A possible addition might be to include the value “N/A” (not applicable) to the “Plot” and “Appeal” boxes if the voter feels that way. For example, a short essay about a sexual interlude might be worthwhile reading and the author never intended to develop a plot.
I added ‘structure’ to the “Quality” box because a work may be perfect in technical aspects, but suffer from wordiness, too long paragraphs, etc. I also believe that interesting use of language is an aspect of quality.
I added the aspect of character development in the “Plot” box because I think that it’s important. Also, the ‘thoroughness’ of the plot is only one characteristic that determines how good a plot is. That term favors multi chapter novels and novellas over the short story genre.
The “Appeal” box speaks for itself. It is the equivalent of the “Stroke Ratio” that the Reviewers use.
I also suggest a stronger encouragement to readers to send comments to authors, including an assurance that lets readers know that responding will not put them on spam lists, or their security jeopardized, and to clarify that they can respond anaymously or with an e-mail response. I think that some readers worry that pressintg the button will enable someone to tag or trace them.
[By the way, I believe that many readers do not vote/comment because they are reading while at work and are afraid of being tracked down by their employers.]
thanks for this opportunity.
AW
Shakes Peer2B here.
I, personally, would give a bit more weight to the quality score, if for no other reason than to encourage writers to enlist the aid of an editor. Nothing sends me packing when reading a story quite so quickly as poor grammar, spelling, etc.
I disagree with autumn writer on the meaning of Appeal. Many of the best scoring stories currently on SOL are not very high in sexual content, so there must be something else that appeals to their readers, so I’d say stick with a more generic description.
I suggest you change the title of the first category, “Quality,” to “Language.” The title “Quality” might be understood as an evaluation of the story’s general quality. You might want to include syntax and word choice in the definition.
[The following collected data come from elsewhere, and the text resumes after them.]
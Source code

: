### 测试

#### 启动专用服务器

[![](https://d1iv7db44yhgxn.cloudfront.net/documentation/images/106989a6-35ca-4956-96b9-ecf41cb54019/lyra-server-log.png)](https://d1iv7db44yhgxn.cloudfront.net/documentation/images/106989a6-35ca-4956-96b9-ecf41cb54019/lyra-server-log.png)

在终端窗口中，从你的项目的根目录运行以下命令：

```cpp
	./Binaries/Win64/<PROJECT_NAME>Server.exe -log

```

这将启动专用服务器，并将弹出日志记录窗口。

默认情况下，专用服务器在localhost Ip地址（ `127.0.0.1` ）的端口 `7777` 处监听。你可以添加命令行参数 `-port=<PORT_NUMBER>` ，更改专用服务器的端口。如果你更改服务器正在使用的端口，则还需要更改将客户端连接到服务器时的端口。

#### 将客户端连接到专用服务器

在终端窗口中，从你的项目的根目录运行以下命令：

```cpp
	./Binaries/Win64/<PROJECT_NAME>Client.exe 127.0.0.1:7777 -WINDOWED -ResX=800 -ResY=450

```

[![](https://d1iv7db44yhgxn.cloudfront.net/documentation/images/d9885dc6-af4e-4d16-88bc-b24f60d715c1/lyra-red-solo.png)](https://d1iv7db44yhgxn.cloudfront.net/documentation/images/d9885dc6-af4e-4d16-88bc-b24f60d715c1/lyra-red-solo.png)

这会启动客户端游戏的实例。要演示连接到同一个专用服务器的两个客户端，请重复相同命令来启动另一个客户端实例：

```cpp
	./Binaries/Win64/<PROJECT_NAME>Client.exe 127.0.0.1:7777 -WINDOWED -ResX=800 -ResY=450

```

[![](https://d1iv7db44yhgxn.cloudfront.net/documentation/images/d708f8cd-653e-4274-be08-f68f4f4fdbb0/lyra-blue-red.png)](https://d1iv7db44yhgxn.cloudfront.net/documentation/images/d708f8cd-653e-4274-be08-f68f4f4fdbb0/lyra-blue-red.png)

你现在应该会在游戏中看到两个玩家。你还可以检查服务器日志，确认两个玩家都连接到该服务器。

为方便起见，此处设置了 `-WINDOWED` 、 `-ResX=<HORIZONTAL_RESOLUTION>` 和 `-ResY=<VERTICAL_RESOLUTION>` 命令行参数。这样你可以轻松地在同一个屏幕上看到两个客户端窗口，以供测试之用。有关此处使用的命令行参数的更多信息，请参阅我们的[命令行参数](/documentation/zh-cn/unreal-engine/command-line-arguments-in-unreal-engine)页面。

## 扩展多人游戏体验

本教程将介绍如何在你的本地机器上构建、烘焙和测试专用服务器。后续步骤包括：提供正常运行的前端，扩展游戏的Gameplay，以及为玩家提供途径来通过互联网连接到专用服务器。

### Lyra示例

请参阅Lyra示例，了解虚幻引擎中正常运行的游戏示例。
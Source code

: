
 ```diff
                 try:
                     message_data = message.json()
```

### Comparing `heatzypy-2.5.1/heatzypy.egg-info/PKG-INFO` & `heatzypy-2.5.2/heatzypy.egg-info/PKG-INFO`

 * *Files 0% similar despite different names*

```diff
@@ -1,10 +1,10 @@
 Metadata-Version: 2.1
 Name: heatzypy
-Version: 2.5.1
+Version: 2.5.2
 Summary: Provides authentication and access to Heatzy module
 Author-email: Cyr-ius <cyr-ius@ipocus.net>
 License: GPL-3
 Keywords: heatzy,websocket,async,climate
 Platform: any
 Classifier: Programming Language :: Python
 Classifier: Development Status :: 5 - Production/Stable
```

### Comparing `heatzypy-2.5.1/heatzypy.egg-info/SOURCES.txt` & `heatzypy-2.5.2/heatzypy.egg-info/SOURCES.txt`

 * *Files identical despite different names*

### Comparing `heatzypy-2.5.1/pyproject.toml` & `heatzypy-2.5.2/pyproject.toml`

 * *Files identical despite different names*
I suggest the definition of “Plot” also include character, so it will be titled “Plot/Character.” The definition could be “Consistency of the storyline and characterization.” The statement about “thoroughness” is unclear.
The “Appeal” category and its definition seems reasonable. It doesn’t make sense to restrict that to sex, as some stories do not include sex scenes.
As far as weight, I suggest the following:
Language 30%
Plot/Character 40%
Appeal 30%
Those are my suggestions. Good luck with the changes and thanks for all your hard work.
This is really getting frustrating for me as an author. It seems like once a week there is a new scheme for scoring stories. Even the old download counts have now become meaningless. After Sunday of this week, the only way a story lands on the top twenty download list is if the story has 2000+ downloads during a week.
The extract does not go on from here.